The case is on hold until January in the hope that further testing can completely eliminate the former husband as the source of the male DNA found on the slide.
Brown’s lawyers also have filed a civil appeal of his conviction contending his constitutional rights were violated by scientifically invalid expert trial testimony on hair and fiber evidence—the only forensic evidence linking Brown to the crime.
Brown was not charged with rape, but the presence of the DNA profile of an unknown male in the vaginal smear taken from the woman—who had a monogamous relationship with her husband—is powerful evidence that Brown did not commit the crime, argue his lawyers.
The Virginia Attorney General’s Office will have a chance to weigh in on that with the Virginia Supreme Court and may take a different view.
At the trial, authorities alleged Brown sexually assaulted the woman and then killed the boy and attempted to kill his mother to eliminate witnesses. In his closing argument, Downing Smith, one of the prosecutors, argued that Brown “tried to rape that mother or did rape her.
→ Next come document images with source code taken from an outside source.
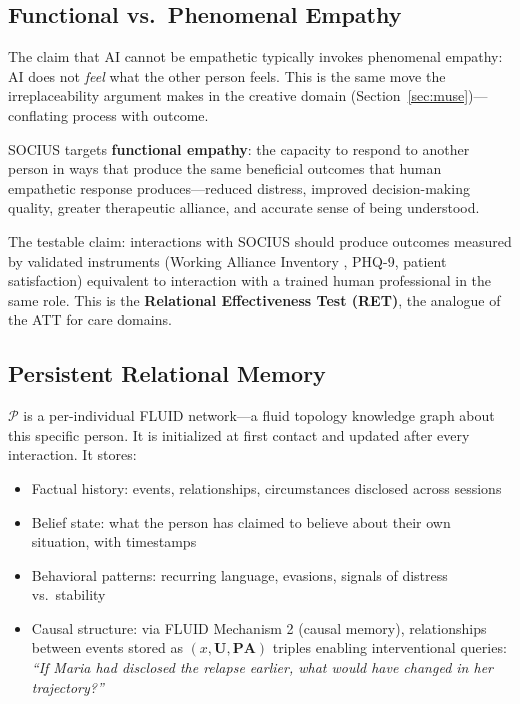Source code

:\documentclass[12pt]{article}
\begin{document}
\subsection{Functional vs.\ Phenomenal Empathy}

The claim that AI cannot be empathetic typically invokes phenomenal empathy: AI does not \textit{feel} what the other person feels. This is the same move the irreplaceability argument makes in the creative domain (Section~\ref{sec:muse})---conflating process with outcome.

SOCIUS targets \textbf{functional empathy}: the capacity to respond to another person in ways that produce the same beneficial outcomes that human empathetic response produces---reduced distress, improved decision-making quality, greater therapeutic alliance, and accurate sense of being understood.

The testable claim: interactions with SOCIUS should produce outcomes measured by validated instruments (Working Alliance Inventory \cite{horvath1989}, PHQ-9, patient satisfaction) equivalent to interaction with a trained human professional in the same role. This is the \textbf{Relational Effectiveness Test (RET)}, the analogue of the ATT for care domains.

\subsection{Persistent Relational Memory}

$\mathcal{P}$ is a per-individual FLUID network---a fluid topology knowledge graph about this specific person. It is initialized at first contact and updated after every interaction. It stores:

\begin{itemize}
    \item Factual history: events, relationships, circumstances disclosed across sessions
    \item Belief state: what the person has claimed to believe about their own situation, with timestamps
    \item Behavioral patterns: recurring language, evasions, signals of distress vs.\ stability
    \item Causal structure: via FLUID Mechanism 2 (causal memory), relationships between events stored as $(x, \mathbf{U}, \mathbf{PA})$ triples enabling interventional queries: \textit{``If Maria had disclosed the relapse earlier, what would have changed in her trajectory?''}
\end{itemize}
\end{document}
We will never know.”
The woman was unconscious during the attack. But among other things, her underpants, which had been on when the assailant arrived, were off when she was found.
A surgeon, Dr. E. Merdith Alrich, testified he was called to the emergency room at the University of Virginia Hospital around 6 the evening of the crime.
He said that when he first saw the mother, she was conscious. But he said she was in shock and in critical condition, suffering from serious stab wounds to her torso. She also had head lacerations from blows rather than knife cuts.
While describing the various actions taken to treat her, Alrich testified, “At the instruction I guess of the sheriff, we called the GYN service to make an examination before she left the operating room.”
Evidence is taken from the vaginal/cervical area in rape cases with a swab and then used to create a microscope slide which is viewed to determine whether sperm is present. As the Oct. 2, 1969, report notes, sperm was found in the slide.
Neither the pathology report nor the slide were introduced at the trial—something defense attorney Robert P. Boyle noticed. If he knew about it, he feigned ignorance when attacking the prosecution’s case in his closing argument.
Boyle reminded the jury that “Dr. Alrich testified that when he finished, they sent her to the GYN man.”
“But he inspected her and no semen. You can be certain if they found it, they would have been here to testify to it. No semen, and the motive was supposed to have been rape,” Boyle argued.
The judge, the prosecutors and the defense lawyers all are deceased.
Frank Green writes for the Richmond Times-Dispatch.